# DIRECTIONS FOR THIS TASK
Please write out exactly the lines from the opening of the listing through the line that holds "Die Konfigurationsdatei erlaubt", including both, and nothing else; no pictures.

:: SOURCE DATA ::

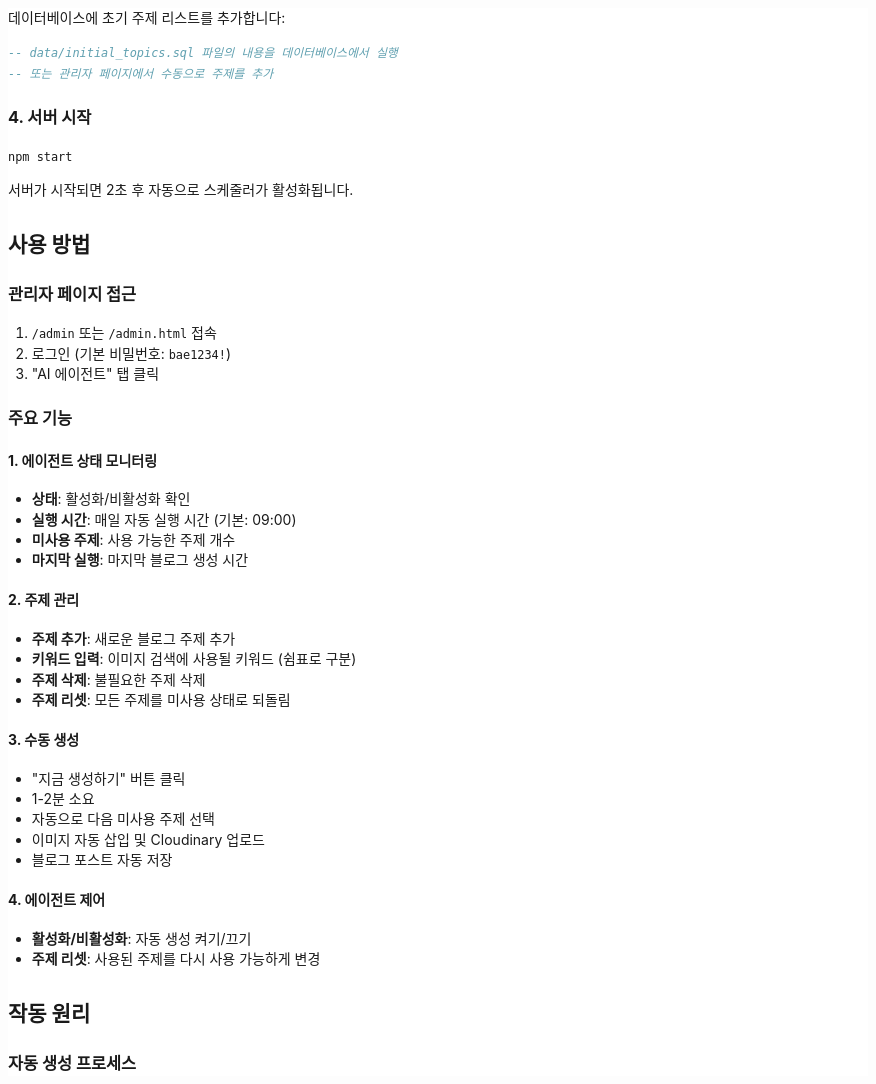 데이터베이스에 초기 주제 리스트를 추가합니다:

```sql
-- data/initial_topics.sql 파일의 내용을 데이터베이스에서 실행
-- 또는 관리자 페이지에서 수동으로 주제를 추가
```

### 4. 서버 시작

```bash
npm start
```

서버가 시작되면 2초 후 자동으로 스케줄러가 활성화됩니다.

## 사용 방법

### 관리자 페이지 접근

1. `/admin` 또는 `/admin.html` 접속
2. 로그인 (기본 비밀번호: `bae1234!`)
3. "AI 에이전트" 탭 클릭

### 주요 기능

#### 1. 에이전트 상태 모니터링
- **상태**: 활성화/비활성화 확인
- **실행 시간**: 매일 자동 실행 시간 (기본: 09:00)
- **미사용 주제**: 사용 가능한 주제 개수
- **마지막 실행**: 마지막 블로그 생성 시간

#### 2. 주제 관리
- **주제 추가**: 새로운 블로그 주제 추가
- **키워드 입력**: 이미지 검색에 사용될 키워드 (쉼표로 구분)
- **주제 삭제**: 불필요한 주제 삭제
- **주제 리셋**: 모든 주제를 미사용 상태로 되돌림

#### 3. 수동 생성
- "지금 생성하기" 버튼 클릭
- 1-2분 소요
- 자동으로 다음 미사용 주제 선택
- 이미지 자동 삽입 및 Cloudinary 업로드
- 블로그 포스트 자동 저장

#### 4. 에이전트 제어
- **활성화/비활성화**: 자동 생성 켜기/끄기
- **주제 리셋**: 사용된 주제를 다시 사용 가능하게 변경

## 작동 원리

### 자동 생성 프로세스
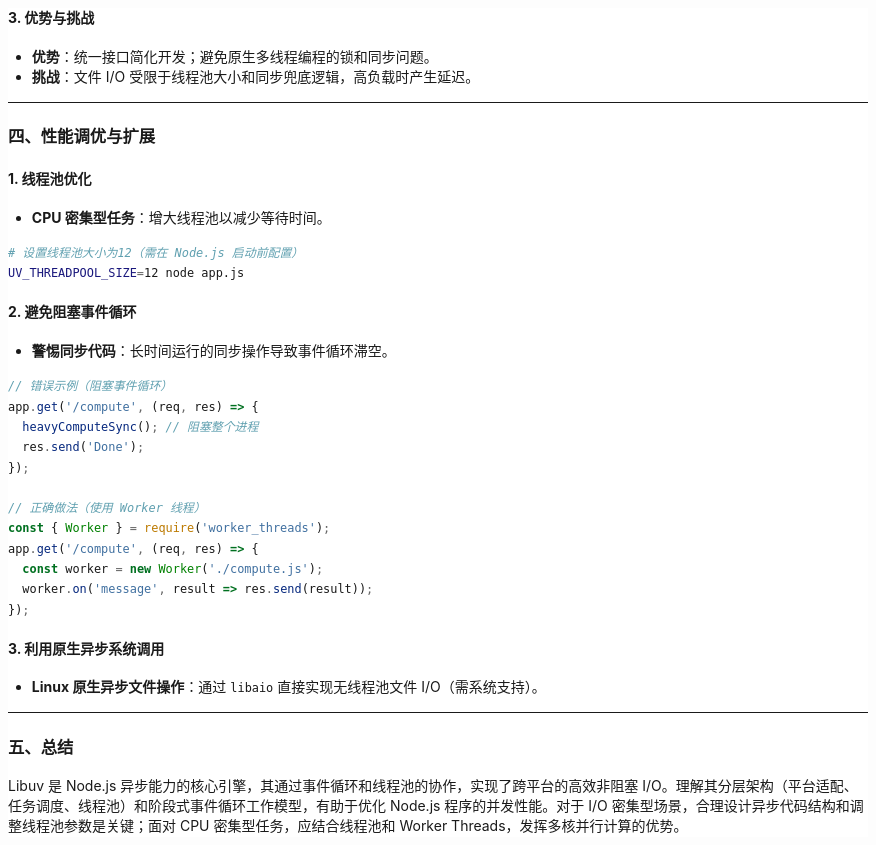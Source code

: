 #### **3. 优势与挑战**
- **优势**：统一接口简化开发；避免原生多线程编程的锁和同步问题。
- **挑战**：文件 I/O 受限于线程池大小和同步兜底逻辑，高负载时产生延迟。

---

### **四、性能调优与扩展**

#### **1. 线程池优化**
- **CPU 密集型任务**：增大线程池以减少等待时间。
```bash
# 设置线程池大小为12（需在 Node.js 启动前配置）
UV_THREADPOOL_SIZE=12 node app.js
```

#### **2. 避免阻塞事件循环**
- **警惕同步代码**：长时间运行的同步操作导致事件循环滞空。
```javascript
// 错误示例（阻塞事件循环）
app.get('/compute', (req, res) => {
  heavyComputeSync(); // 阻塞整个进程
  res.send('Done');
});

// 正确做法（使用 Worker 线程）
const { Worker } = require('worker_threads');
app.get('/compute', (req, res) => {
  const worker = new Worker('./compute.js');
  worker.on('message', result => res.send(result));
});
```

#### **3. 利用原生异步系统调用**
- **Linux 原生异步文件操作**：通过 `libaio` 直接实现无线程池文件 I/O（需系统支持）。

---

### **五、总结**
Libuv 是 Node.js 异步能力的核心引擎，其通过事件循环和线程池的协作，实现了跨平台的高效非阻塞 I/O。理解其分层架构（平台适配、任务调度、线程池）和阶段式事件循环工作模型，有助于优化 Node.js 程序的并发性能。对于 I/O 密集型场景，合理设计异步代码结构和调整线程池参数是关键；面对 CPU 密集型任务，应结合线程池和 Worker Threads，发挥多核并行计算的优势。
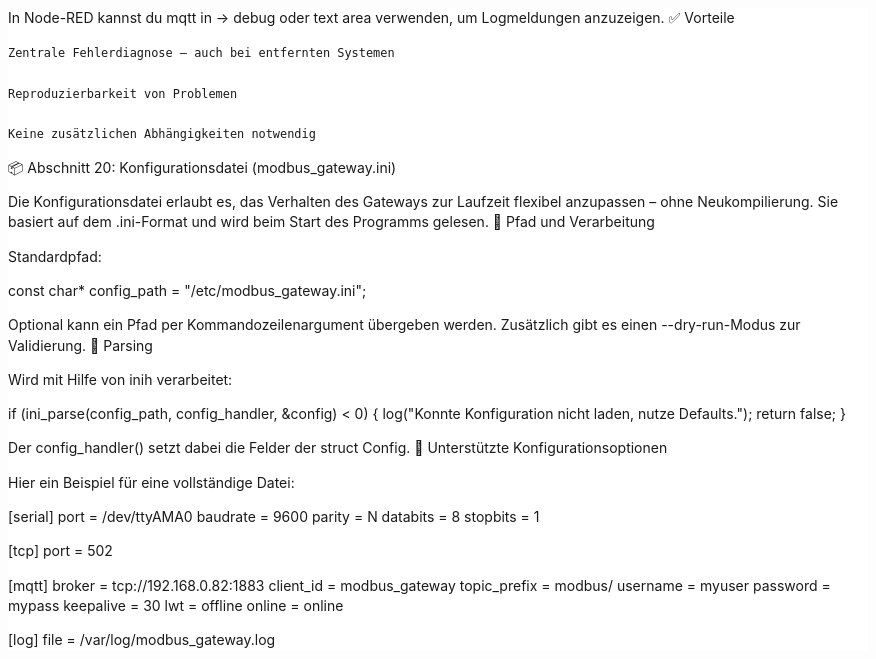 In Node-RED kannst du mqtt in → debug oder text area verwenden, um Logmeldungen anzuzeigen.
✅ Vorteile

    Zentrale Fehlerdiagnose – auch bei entfernten Systemen

    Reproduzierbarkeit von Problemen

    Keine zusätzlichen Abhängigkeiten notwendig


📦 Abschnitt 20: Konfigurationsdatei (modbus_gateway.ini)

Die Konfigurationsdatei erlaubt es, das Verhalten des Gateways zur Laufzeit flexibel anzupassen – ohne Neukompilierung. Sie basiert auf dem .ini-Format und wird beim Start des Programms gelesen.
📁 Pfad und Verarbeitung

Standardpfad:

const char* config_path = "/etc/modbus_gateway.ini";

Optional kann ein Pfad per Kommandozeilenargument übergeben werden. Zusätzlich gibt es einen --dry-run-Modus zur Validierung.
🧠 Parsing

Wird mit Hilfe von inih verarbeitet:

if (ini_parse(config_path, config_handler, &config) < 0) {
    log("Konnte Konfiguration nicht laden, nutze Defaults.");
    return false;
}

Der config_handler() setzt dabei die Felder der struct Config.
🧾 Unterstützte Konfigurationsoptionen

Hier ein Beispiel für eine vollständige Datei:

[serial]
port = /dev/ttyAMA0
baudrate = 9600
parity = N
databits = 8
stopbits = 1

[tcp]
port = 502

[mqtt]
broker = tcp://192.168.0.82:1883
client_id = modbus_gateway
topic_prefix = modbus/
username = myuser
password = mypass
keepalive = 30
lwt = offline
online = online

[log]
file = /var/log/modbus_gateway.log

:::

# EXERCISE RESULT
 데이터베이스에 초기 주제 리스트를 추가합니다:

```sql
-- data/initial_topics.sql 파일의 내용을 데이터베이스에서 실행
-- 또는 관리자 페이지에서 수동으로 주제를 추가
```

### 4. 서버 시작

```bash
npm start
```

서버가 시작되면 2초 후 자동으로 스케줄러가 활성화됩니다.

## 사용 방법

### 관리자 페이지 접근

1. `/admin` 또는 `/admin.html` 접속
2. 로그인 (기본 비밀번호: `bae1234!`)
3. "AI 에이전트" 탭 클릭

### 주요 기능

#### 1. 에이전트 상태 모니터링
- **상태**: 활성화/비활성화 확인
- **실행 시간**: 매일 자동 실행 시간 (기본: 09:00)
- **미사용 주제**: 사용 가능한 주제 개수
- **마지막 실행**: 마지막 블로그 생성 시간

#### 2. 주제 관리
- **주제 추가**: 새로운 블로그 주제 추가
- **키워드 입력**: 이미지 검색에 사용될 키워드 (쉼표로 구분)
- **주제 삭제**: 불필요한 주제 삭제
- **주제 리셋**: 모든 주제를 미사용 상태로 되돌림

#### 3. 수동 생성
- "지금 생성하기" 버튼 클릭
- 1-2분 소요
- 자동으로 다음 미사용 주제 선택
- 이미지 자동 삽입 및 Cloudinary 업로드
- 블로그 포스트 자동 저장

#### 4. 에이전트 제어
- **활성화/비활성화**: 자동 생성 켜기/끄기
- **주제 리셋**: 사용된 주제를 다시 사용 가능하게 변경

## 작동 원리

### 자동 생성 프로세스
Source code

: #### **3. 优势与挑战**
- **优势**：统一接口简化开发；避免原生多线程编程的锁和同步问题。
- **挑战**：文件 I/O 受限于线程池大小和同步兜底逻辑，高负载时产生延迟。

---

### **四、性能调优与扩展**

#### **1. 线程池优化**
- **CPU 密集型任务**：增大线程池以减少等待时间。
```bash
# 设置线程池大小为12（需在 Node.js 启动前配置）
UV_THREADPOOL_SIZE=12 node app.js
```

#### **2. 避免阻塞事件循环**
- **警惕同步代码**：长时间运行的同步操作导致事件循环滞空。
```javascript
// 错误示例（阻塞事件循环）
app.get('/compute', (req, res) => {
  heavyComputeSync(); // 阻塞整个进程
  res.send('Done');
});

// 正确做法（使用 Worker 线程）
const { Worker } = require('worker_threads');
app.get('/compute', (req, res) => {
  const worker = new Worker('./compute.js');
  worker.on('message', result => res.send(result));
});
```

#### **3. 利用原生异步系统调用**
- **Linux 原生异步文件操作**：通过 `libaio` 直接实现无线程池文件 I/O（需系统支持）。

---

### **五、总结**
Libuv 是 Node.js 异步能力的核心引擎，其通过事件循环和线程池的协作，实现了跨平台的高效非阻塞 I/O。理解其分层架构（平台适配、任务调度、线程池）和阶段式事件循环工作模型，有助于优化 Node.js 程序的并发性能。对于 I/O 密集型场景，合理设计异步代码结构和调整线程池参数是关键；面对 CPU 密集型任务，应结合线程池和 Worker Threads，发挥多核并行计算的优势。
 In Node-RED kannst du mqtt in → debug oder text area verwenden, um Logmeldungen anzuzeigen.
✅ Vorteile

    Zentrale Fehlerdiagnose – auch bei entfernten Systemen

    Reproduzierbarkeit von Problemen

    Keine zusätzlichen Abhängigkeiten notwendig


📦 Abschnitt 20: Konfigurationsdatei (modbus_gateway.ini)

Die Konfigurationsdatei erlaubt es, das Verhalten des Gateways zur Laufzeit flexibel anzupassen – ohne Neukompilierung. Sie basiert auf dem .ini-Format und wird beim Start des Programms gelesen.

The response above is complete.